Investing.com -- General Motors Co. reported third-quarter earnings that exceeded analyst estimates, driving its stock up over 7% in early Tuesday trading. The automaker's strong performance was fueled by robust revenue growth and improved profitability.
GM posted adjusted earnings per share of $2.96, surpassing the analyst consensus of $2.40 by $0.56. Revenue for the quarter reached $48.76 billion, significantly beating the expected $44.74 billion and marking a 10.5% increase YoY.
The company's EBIT-adjusted rose 15.5% YoY to $4.1 billion, with an EBIT-adjusted margin of 8.4%, up 0.3 percentage points from the same period last year. GM's North American operations continued to be a key driver, with EBIT-adjusted of $3.98 billion, up 12.9% YoY.
"GM is delivering our best vehicles ever with strong financial results," said CEO Mary Barra. "But I want to be clear that we are not mistaking progress for winning. Competition is fierce, and the regulatory environment will keep getting tougher."

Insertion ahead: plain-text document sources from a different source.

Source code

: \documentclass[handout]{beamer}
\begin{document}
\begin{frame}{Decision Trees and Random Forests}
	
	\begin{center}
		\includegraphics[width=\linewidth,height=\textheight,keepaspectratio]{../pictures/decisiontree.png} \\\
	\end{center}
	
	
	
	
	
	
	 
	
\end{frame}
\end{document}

In light of its strong performance, GM raised its full-year 2024 guidance. The company now expects EBIT-adjusted between $14 billion and $15 billion, up from the previous range of $13 billion to $15 billion. GM also increased its adjusted EPS forecast to $10.00-$10.50, above the analyst consensus of $9.97.

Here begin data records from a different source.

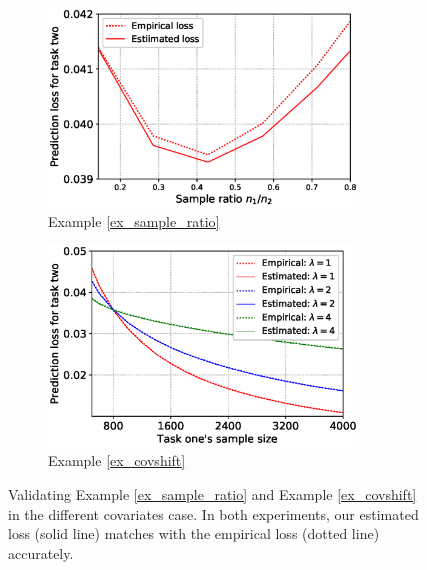 \begin{figure}[!t]
	\centering
	\begin{subfigure}[b]{0.5\textwidth}
		\centering
		\includegraphics[width=0.9\textwidth]{figures/sample_ratio.eps}
		\caption{Example \ref{ex_sample_ratio}}
		\label{fig_size}
	\end{subfigure}\hfill
	\begin{subfigure}[b]{0.5\textwidth}
		\centering
		\includegraphics[width=0.9\textwidth]{figures/covariate_shift.eps}
		\caption{Example \ref{ex_covshift}}
		\label{fig_covariate}
	\end{subfigure}
	\caption{%
	Validating Example \ref{ex_sample_ratio} and Example \ref{ex_covshift} in the different covariates case.
	In both experiments, our estimated loss (solid line) matches with the empirical loss (dotted line) accurately.
}
\end{figure}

The automaker's improved outlook reflects its progress in EV profitability, rising sales, and market share growth. GM also cited improved performance in China, despite reporting an equity loss of $137 million in the region for the quarter.
GM's financial guidance includes anticipated capital spending of $10.5 billion to $11.5 billion for 2024, which encompasses investments in battery cell manufacturing joint ventures.
Reacting to the report, analysts at RBC Capital said the company's strong performance in Q3 was helped by better North America margins.
"GMI was also better but not from better China," added RBC. "Importantly, the lower end of '24 EBIT guidance was raised, which raises the mid-point. At the mid-point, would mean Q4 consensus needs to move higher. Auto FCF was also a sizable beat in Q3 and caused mgmt to raise its '24 guidance."
Wedbush maintained an Outperform rating on the stock following the earnings release, describing it as "eye-popping," coming off of its investor day, "which came in well above the Street on the top and bottom line."
"The company continues to see major benefits from its investments and traction in the field," stated the firm. "We believe this was a large step in the right direction as management continues to navigate the choppy waters and ultimately, was a long-awaited turnaround for the GM story proving testament to GM’s performance following its goals to balance production and profitability."